* [Work instruction]: Find the word "independent" in the listing below, then return every line it appears in.

* [Input for this task]:
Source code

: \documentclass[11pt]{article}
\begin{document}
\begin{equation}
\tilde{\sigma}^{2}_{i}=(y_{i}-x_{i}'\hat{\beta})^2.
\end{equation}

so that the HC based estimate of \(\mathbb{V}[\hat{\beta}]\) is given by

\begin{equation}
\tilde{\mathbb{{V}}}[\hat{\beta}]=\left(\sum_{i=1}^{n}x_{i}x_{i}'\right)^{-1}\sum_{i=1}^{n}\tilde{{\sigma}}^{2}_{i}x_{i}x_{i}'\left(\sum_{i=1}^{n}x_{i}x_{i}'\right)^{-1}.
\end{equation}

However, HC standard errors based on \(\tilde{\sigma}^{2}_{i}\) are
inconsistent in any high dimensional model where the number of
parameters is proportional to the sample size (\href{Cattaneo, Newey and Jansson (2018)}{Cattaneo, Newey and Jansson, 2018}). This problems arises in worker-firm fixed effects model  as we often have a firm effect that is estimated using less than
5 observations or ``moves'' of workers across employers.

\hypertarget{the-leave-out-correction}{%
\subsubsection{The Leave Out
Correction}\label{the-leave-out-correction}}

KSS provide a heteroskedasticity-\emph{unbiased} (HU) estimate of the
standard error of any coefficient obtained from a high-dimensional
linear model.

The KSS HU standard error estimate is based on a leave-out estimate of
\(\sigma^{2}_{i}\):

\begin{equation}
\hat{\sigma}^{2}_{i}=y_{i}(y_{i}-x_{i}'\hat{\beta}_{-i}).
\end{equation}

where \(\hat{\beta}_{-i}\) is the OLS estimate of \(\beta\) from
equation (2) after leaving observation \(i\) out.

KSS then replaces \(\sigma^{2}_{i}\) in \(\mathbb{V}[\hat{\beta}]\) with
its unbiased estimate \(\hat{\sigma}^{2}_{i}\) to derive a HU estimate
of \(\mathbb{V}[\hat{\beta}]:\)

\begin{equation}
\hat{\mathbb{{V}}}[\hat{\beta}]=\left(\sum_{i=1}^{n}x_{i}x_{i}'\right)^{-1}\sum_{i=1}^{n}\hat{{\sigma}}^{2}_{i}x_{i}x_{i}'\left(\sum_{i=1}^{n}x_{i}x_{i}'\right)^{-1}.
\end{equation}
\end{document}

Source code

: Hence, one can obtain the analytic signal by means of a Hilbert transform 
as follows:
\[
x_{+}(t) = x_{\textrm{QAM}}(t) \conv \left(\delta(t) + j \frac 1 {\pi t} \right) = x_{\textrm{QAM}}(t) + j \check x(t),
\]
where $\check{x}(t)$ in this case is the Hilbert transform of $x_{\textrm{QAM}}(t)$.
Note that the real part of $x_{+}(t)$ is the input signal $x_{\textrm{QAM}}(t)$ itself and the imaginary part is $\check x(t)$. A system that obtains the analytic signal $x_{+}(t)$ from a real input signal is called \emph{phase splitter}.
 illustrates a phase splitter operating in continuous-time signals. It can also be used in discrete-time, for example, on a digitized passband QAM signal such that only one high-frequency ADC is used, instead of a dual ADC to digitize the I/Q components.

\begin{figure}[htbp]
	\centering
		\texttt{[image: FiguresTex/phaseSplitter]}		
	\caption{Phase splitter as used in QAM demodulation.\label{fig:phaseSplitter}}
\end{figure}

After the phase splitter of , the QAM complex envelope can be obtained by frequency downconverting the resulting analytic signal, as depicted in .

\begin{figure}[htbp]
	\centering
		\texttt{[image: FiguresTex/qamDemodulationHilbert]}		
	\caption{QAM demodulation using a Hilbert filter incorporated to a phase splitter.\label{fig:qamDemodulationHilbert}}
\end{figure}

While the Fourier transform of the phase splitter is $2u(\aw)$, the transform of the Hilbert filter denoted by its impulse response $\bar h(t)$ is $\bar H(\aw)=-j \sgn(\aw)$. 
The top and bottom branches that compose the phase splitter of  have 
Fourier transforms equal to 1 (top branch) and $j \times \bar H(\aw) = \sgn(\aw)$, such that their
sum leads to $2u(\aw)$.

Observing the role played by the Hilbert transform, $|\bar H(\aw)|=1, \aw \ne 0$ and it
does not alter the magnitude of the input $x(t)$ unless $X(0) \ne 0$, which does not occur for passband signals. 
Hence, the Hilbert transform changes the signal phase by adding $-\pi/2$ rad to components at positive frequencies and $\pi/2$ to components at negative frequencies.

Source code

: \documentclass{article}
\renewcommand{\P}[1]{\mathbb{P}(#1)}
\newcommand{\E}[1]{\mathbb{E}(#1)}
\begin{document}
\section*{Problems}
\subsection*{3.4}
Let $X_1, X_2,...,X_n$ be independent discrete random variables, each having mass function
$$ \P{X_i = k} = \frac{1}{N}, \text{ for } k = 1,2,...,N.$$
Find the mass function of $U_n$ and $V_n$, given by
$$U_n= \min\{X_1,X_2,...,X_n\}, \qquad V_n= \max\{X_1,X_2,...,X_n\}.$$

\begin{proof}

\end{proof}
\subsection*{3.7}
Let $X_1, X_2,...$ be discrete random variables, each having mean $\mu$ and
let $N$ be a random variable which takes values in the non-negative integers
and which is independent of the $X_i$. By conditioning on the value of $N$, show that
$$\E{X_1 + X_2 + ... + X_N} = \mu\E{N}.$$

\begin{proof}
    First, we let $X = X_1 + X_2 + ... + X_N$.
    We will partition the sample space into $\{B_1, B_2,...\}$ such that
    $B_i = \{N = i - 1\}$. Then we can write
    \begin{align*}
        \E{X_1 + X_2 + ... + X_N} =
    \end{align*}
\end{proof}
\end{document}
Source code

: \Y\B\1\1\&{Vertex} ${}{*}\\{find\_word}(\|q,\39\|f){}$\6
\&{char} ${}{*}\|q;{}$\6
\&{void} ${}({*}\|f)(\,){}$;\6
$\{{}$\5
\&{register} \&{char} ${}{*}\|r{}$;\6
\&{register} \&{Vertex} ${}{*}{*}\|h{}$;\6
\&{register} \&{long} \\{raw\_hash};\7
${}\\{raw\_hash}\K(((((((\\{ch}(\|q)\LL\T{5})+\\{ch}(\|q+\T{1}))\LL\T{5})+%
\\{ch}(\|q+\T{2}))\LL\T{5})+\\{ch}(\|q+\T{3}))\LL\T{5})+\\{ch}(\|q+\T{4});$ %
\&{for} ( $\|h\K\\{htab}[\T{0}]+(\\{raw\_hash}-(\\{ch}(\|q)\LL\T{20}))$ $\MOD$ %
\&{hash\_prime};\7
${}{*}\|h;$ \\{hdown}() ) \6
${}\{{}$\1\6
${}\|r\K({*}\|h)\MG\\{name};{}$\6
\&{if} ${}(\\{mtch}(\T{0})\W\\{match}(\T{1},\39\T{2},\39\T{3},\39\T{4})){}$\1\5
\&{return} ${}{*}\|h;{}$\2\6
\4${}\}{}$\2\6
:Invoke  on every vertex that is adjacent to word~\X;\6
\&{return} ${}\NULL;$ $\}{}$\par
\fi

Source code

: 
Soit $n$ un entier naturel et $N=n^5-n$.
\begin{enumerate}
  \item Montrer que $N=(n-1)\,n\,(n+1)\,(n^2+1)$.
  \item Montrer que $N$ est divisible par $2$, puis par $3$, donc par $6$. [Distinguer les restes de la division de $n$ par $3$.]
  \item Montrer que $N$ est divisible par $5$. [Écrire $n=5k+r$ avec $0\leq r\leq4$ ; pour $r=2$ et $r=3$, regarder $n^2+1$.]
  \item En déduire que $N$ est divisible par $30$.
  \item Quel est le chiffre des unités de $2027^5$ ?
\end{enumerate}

* [Response to this task]:
Let $X_1, X_2,...,X_n$ be independent discrete random variables, each having mass function
and which is independent of the $X_i$. By conditioning on the value of $N$, show that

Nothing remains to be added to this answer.